Regan-Lowe agar, Bordet-Gengou agar, and Stainer Scholte synthetic medium are suitable culture media. Regan-Lowe agar contains beef extract, starch, casein digest, and charcoal supplemented with horse blood. Bordet-Gengou agar is a potato fusion base containing glycerol and either sheep or horse blood. Most media contain cephalexin as an additive for suppression of contaminating organisms. Young colonies of B. pertussis and B. parapertussis are small and shiny, resembling mercury drops; colonies become whitish gray with age (Figure1).

Fig2. Growth of Bordetella pertussis on Regan-Lowe agar.
Sensitivity of culture approaches 100% in the best of hands and depends on the stage of illness at the time of specimen collection, the technique used for specimen collection, specimen adequacy and transport, and culture conditions.
APPROACH TO IDENTIFICATION
A Gram stain of the organism reveals minute, faintly staining coccobacilli singly or in pairs (Figure 3). Use of a 2-minute safranin “O” counterstain or a 0.2% aqueous basic fuchsin counterstain enhances their visibility. Bordetella spp. characteristics are presented in Table 2. The DFA reagent is used to presumptively identify organisms. Whole-cell agglutination reactions in specific antiserum can be used for species identification.

Table2. Characteristics That Differentiate Bordetella spp.

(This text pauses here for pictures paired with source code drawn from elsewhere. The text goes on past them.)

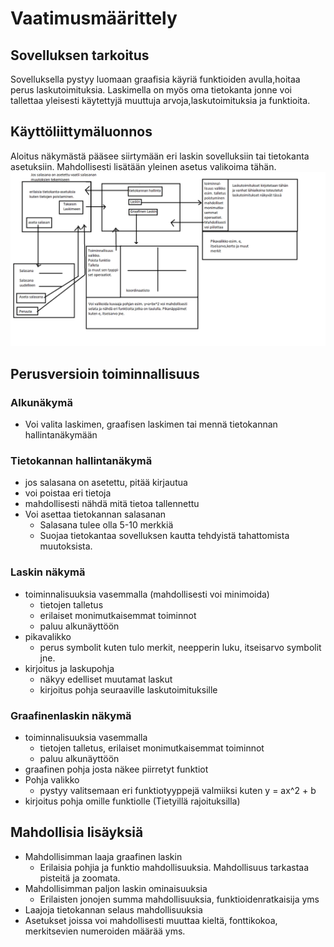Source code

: # Vaatimusmäärittely


## Sovelluksen tarkoitus
Sovelluksella pystyy luomaan graafisia käyriä funktioiden avulla,hoitaa perus laskutoimituksia. Laskimella on myös oma tietokanta  jonne voi tallettaa yleisesti käytettyjä muuttuja arvoja,laskutoimituksia ja funktioita.



## Käyttöliittymäluonnos
Aloitus näkymästä pääsee siirtymään eri laskin sovelluksiin tai tietokanta asetuksiin. Mahdollisesti lisätään yleinen asetus valikoima tähän. 
<img src="https://raw.githubusercontent.com/JaakkoRE/ot-harjoitustyo/master/Laskin%20Sovellus/Kaavio.png" width="1000">

## Perusversioin toiminnallisuus
### Alkunäkymä 
- Voi valita laskimen, graafisen laskimen tai mennä tietokannan hallintanäkymään
 ### Tietokannan hallintanäkymä
- jos salasana on asetettu, pitää kirjautua
- voi poistaa eri tietoja
- mahdollisesti nähdä mitä tietoa tallennettu
- Voi asettaa tietokannan salasanan
  - Salasana tulee olla 5-10 merkkiä
  - Suojaa tietokantaa sovelluksen kautta tehdyistä tahattomista muutoksista.

### Laskin näkymä
- toiminnalisuuksia vasemmalla (mahdollisesti voi minimoida)
  - tietojen talletus 
  - erilaiset monimutkaisemmat toiminnot
  - paluu alkunäyttöön
- pikavalikko
  - perus symbolit kuten tulo merkit, neepperin luku, itseisarvo symbolit jne.
- kirjoitus ja laskupohja
  - näkyy edelliset muutamat laskut
  - kirjoitus pohja seuraaville laskutoimituksille
### Graafinenlaskin näkymä
- toiminnalisuuksia vasemmalla
  - tietojen talletus, erilaiset monimutkaisemmat toiminnot
  - paluu alkunäyttöön
- graafinen pohja josta näkee piirretyt funktiot
- Pohja valikko
  - pystyy valitsemaan eri funktiotyyppejä valmiiksi kuten y = ax^2 + b 
- kirjoitus pohja omille funktiolle (Tietyillä rajoituksilla)

## Mahdollisia lisäyksiä
- Mahdollisimman laaja graafinen laskin
  - Erilaisia pohjia ja funktio mahdollisuuksia. Mahdollisuus tarkastaa pisteitä ja zoomata.
- Mahdollisimman paljon laskin ominaisuuksia
  - Erilaisten jonojen summa mahdollisuuksia, funktioidenratkaisija yms 
- Laajoja tietokannan selaus mahdollisuuksia
- Asetukset joissa voi mahdollisesti muuttaa kieltä, fonttikokoa, merkitsevien numeroiden määrää yms.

Fig3. Typical Gram stain appearance of Bordetella pertussis.
SERODIAGNOSIS
Although several serologic tests are available for the diagnosis of pertussis, including agglutination, complement fixation, and enzyme immunoassay, no single method can be recommended for serologic diagnosis at this time.
The current most reliable serologic test available for diagnosis is an anti-PT (antibody to pertussis toxin) enzyme-linked immunosorbent assay (ELISA) that has been used with acute and paired convalescent sera successfully in older children, adolescents, and adults. A titer greater than 100 to 125 IU/mL has been reported as a reliable indicator of exposure of patients to PT-producing bacteria.